Throught our <geosys/> platform, we make geospatial analytics easily accessible for you to be browsed or analyzed, within our cloud or within your own environment. We provide developers and data scientists both flexibility and extensibility with analytic ready data and digital agriculture ready development blocks. We empower your team to enrich your systems with information at the field, regional or continent level via our API or Apps.

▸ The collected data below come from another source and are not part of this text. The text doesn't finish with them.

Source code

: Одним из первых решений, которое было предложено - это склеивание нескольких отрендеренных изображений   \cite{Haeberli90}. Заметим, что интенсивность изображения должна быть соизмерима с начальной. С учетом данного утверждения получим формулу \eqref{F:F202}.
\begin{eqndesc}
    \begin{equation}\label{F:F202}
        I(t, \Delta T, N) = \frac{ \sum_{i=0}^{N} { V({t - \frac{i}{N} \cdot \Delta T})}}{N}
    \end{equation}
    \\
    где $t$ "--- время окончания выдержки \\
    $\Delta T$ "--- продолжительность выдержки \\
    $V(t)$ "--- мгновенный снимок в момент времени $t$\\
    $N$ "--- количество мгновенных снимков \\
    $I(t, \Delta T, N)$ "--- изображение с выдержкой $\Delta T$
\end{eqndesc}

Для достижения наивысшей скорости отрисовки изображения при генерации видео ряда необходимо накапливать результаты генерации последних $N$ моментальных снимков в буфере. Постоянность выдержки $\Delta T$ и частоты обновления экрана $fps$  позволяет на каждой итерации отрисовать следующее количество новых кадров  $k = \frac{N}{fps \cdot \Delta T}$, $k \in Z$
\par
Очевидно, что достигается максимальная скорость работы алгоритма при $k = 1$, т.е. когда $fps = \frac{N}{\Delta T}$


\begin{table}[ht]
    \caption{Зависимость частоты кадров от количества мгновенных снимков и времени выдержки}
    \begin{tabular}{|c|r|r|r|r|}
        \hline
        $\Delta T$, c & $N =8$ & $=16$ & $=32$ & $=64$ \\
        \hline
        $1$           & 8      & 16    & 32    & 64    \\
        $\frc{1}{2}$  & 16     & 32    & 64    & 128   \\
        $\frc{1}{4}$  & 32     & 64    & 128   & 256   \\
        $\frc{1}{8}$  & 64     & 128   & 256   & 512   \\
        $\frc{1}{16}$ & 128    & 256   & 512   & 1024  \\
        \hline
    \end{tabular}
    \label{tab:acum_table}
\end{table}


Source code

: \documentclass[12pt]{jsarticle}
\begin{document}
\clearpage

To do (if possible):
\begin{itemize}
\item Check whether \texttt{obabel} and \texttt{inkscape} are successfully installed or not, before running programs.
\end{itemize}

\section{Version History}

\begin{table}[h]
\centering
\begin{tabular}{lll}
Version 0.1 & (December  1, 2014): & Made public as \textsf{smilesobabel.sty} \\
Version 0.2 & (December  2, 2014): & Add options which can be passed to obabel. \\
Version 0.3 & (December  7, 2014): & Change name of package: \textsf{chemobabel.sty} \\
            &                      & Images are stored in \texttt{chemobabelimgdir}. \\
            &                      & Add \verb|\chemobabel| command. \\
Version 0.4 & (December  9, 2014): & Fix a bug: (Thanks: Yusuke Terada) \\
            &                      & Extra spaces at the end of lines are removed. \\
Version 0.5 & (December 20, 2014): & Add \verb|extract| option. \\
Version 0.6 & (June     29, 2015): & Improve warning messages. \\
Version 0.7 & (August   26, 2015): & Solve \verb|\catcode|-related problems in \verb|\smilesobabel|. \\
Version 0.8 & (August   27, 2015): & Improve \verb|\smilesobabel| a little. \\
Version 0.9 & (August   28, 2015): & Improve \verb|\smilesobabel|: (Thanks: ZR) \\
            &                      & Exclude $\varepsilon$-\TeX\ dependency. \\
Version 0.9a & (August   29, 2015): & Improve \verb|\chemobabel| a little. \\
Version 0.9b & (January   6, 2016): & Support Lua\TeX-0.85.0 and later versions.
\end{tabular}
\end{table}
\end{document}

We have a team of experts around the world that understand local crops and ag industry, as well as advanced analytics to support your business.
We have established a developer community to provide you with plug-ins and integrations to be able to discover, request and use aggregate imagery products based on Landsat, Sentinel, Modis and many other open and commercial satellite sensors.
The geosyspy
python package aims to provide an easy and ready to use library allowing any Python developers to quickly experience Earthdaily Agro capabilities.
Features
- Data sourcing:
- Get aggregated NDVI/EVI normalized times series from Modis satellite imagery as pandas dataframe
- Get aggregated historical and forecast weather data (precipitation, temperatures...) location based time series as pandas dataframe
- Get SENTINEL 2, LANDSAT 8 and LANSAT 9 satellite images time series in xarray format
- Analytic publication:
- Save and retrieve custom data in Analytics Fabrik
See documentation and Examples notebook for more information
Getting started
Prerequisites
Make sure you have valid credentials. If you need to get trial access, please register here.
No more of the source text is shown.